The point of investing is to make money, not to lose it. Many who were hurt badly in the 2008 market crash have never returned to the stock market because they simply don’t know which stocks are safe to buy. There is a lot of advice out there about safe stocks but what can you believe and how should you proceed? As an example of current advice on this topic the Motley Fool suggests 3 safe stocks you can buy right now.
As recent events have clearly shown, even large-cap stocks that were thought to be stable can crater in the blink of an eye. It turns out there’s a lot to be said for taking a defensive approach to investing. With this in mind, our Foolish contributors offer three stock picks below that should perform admirably in nearly any kind of market.
Their three suggestions are Kimberly-Clark (KMB), Johnson & Johnson (JNJ) and VISA (V). The reasons for these three picks are instructive for deciding which stocks are safe to buy.
Kimberly-Clark
This is a consumer products company that sells paper towels, feminine products, bathroom tissues and diapers. No matter where the economy is going people need and buy these products. This stock barely flinched during the depths of the Great Recession and has outperformed the S&P 500 three fold in the last decade.
JNJ
Like Kimberly-Clark this company sells consumer products like allergy medicines and bandages but they also sell cancer drugs and are a leader in R&D. They also barely flinched during the depths of the Great Recession and have performed two and a half times better than the S&P 500 in the last decade.
VISA
Unlike the banks that issue their cards Visa takes on no credit risk. They simply take a very small but persistent percentage of each sale that used on of their cards. Multiply billions of credit cards by hundreds of sales by their percentage and you get a huge and steady cash flow no matter how the market is doing.

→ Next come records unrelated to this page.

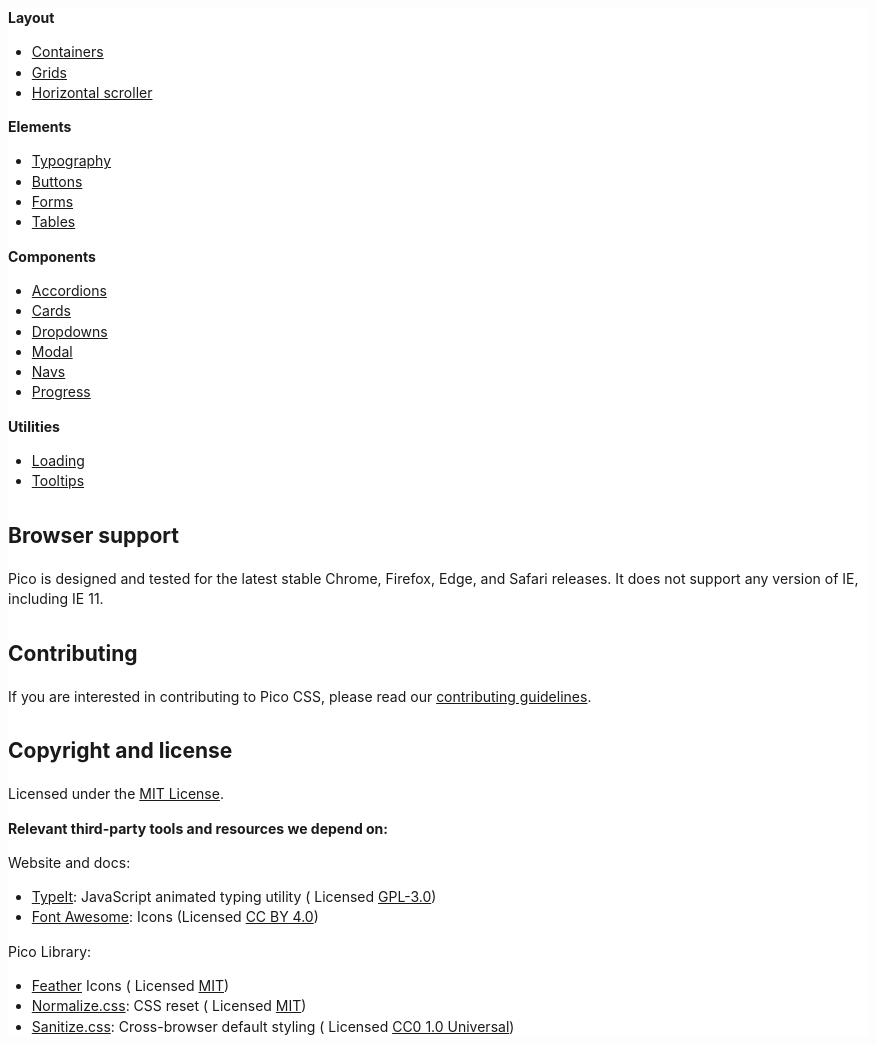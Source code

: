 **Layout**

- [Containers](https://picocss.com/docs/containers.html)
- [Grids](https://picocss.com/docs/grid.html)
- [Horizontal scroller](https://picocss.com/docs/scroller.html)

**Elements**

- [Typography](https://picocss.com/docs/typography.html)
- [Buttons](https://picocss.com/docs/buttons.html)
- [Forms](https://picocss.com/docs/forms.html)
- [Tables](https://picocss.com/docs/tables.html)

**Components**

- [Accordions](https://picocss.com/docs/accordions.html)
- [Cards](https://picocss.com/docs/cards.html)
- [Dropdowns](https://picocss.com/docs/dropdowns.html)
- [Modal](https://picocss.com/docs/modal.html)
- [Navs](https://picocss.com/docs/navs.html)
- [Progress](https://picocss.com/docs/progress.html)

**Utilities**

- [Loading](https://picocss.com/docs/loading.html)
- [Tooltips](https://picocss.com/docs/tooltips.html)

## Browser support

Pico is designed and tested for the latest stable Chrome, Firefox, Edge, and Safari releases. It does not support any
version of IE, including IE 11.

## Contributing

If you are interested in contributing to Pico CSS, please read
our [contributing guidelines](https://github.com/picocss/pico/blob/master/.github/CONTRIBUTING.md).

## Copyright and license

Licensed under the [MIT License](https://github.com/picocss/pico/blob/master/LICENSE.md).

**Relevant third-party tools and resources we depend on:**

Website and docs:

- [TypeIt](https://typeitjs.com/): JavaScript animated typing utility (
  Licensed [GPL-3.0](https://github.com/alexmacarthur/typeit/blob/master/LICENSE))
- [Font Awesome](https://fontawesome.com/): Icons (Licensed [CC BY 4.0](https://fontawesome.com/license/free))

Pico Library:

- [Feather](https://feathericons.com/) Icons (
  Licensed [MIT](https://github.com/feathericons/feather/blob/master/LICENSE))
- [Normalize.css](https://necolas.github.io/normalize.css/): CSS reset (
  Licensed [MIT](https://github.com/necolas/normalize.css/blob/master/LICENSE.md))
- [Sanitize.css](https://csstools.github.io/sanitize.css/): Cross-browser default styling (
  Licensed [CC0 1.0 Universal](https://github.com/csstools/sanitize.css/blob/main/LICENSE.md))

Which stocks are safe to buy are those that have a huge margin of safety. As we mentioned in our article years ago about margin of safety, “The official definition of margin of safety is that it is the difference between the market price of a stock and its intrinsic value. However, there is more to the intrinsic value of a stock than a quick look at expected financials over the years.” These are three examples that one might not otherwise think of.

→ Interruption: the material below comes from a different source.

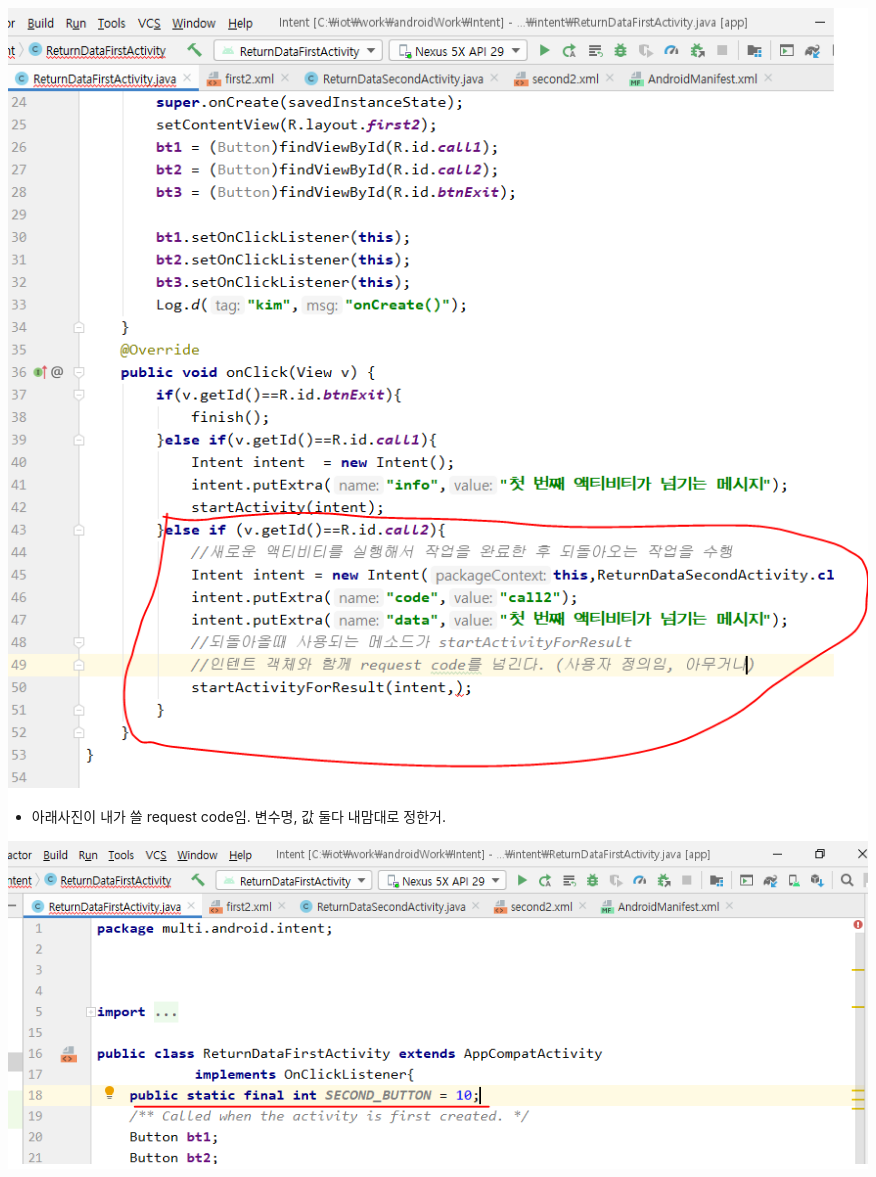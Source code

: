 ![image-20200408111658840](images/image-20200408111658840.png)

- 아래사진이 내가 쓸 request code임. 변수명, 값 둘다 내맘대로 정한거.

![image-20200408111914854](images/image-20200408111914854.png)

- Ignored stocks that are just starting to get going
- Mismanaged companies with patents which they are not monetizing
- Faltering old line companies with lots of unused or poorly used real estate
And of course old line consumer products companies like Kimberly-Clark and companies with money in the bank typically lead the list.
Stocks That Are a Safe Bet
Investopedia has suggestions to increase the odds in your favor in regard to which stocks are a safe bet. These are four qualities that they think are important.
- Stable profits and growth
- Low Volatility
- Large cap stocks
- Dividends
In the end common sense will prevail. Pick stocks that you understand and are easy to analyze. The famous investor Warren Buffett has said that he can guess what a snickers bar will sell for in a decade but not what an iPhone will be worth. Which stocks are safe to buy for you should be the ones that you understand.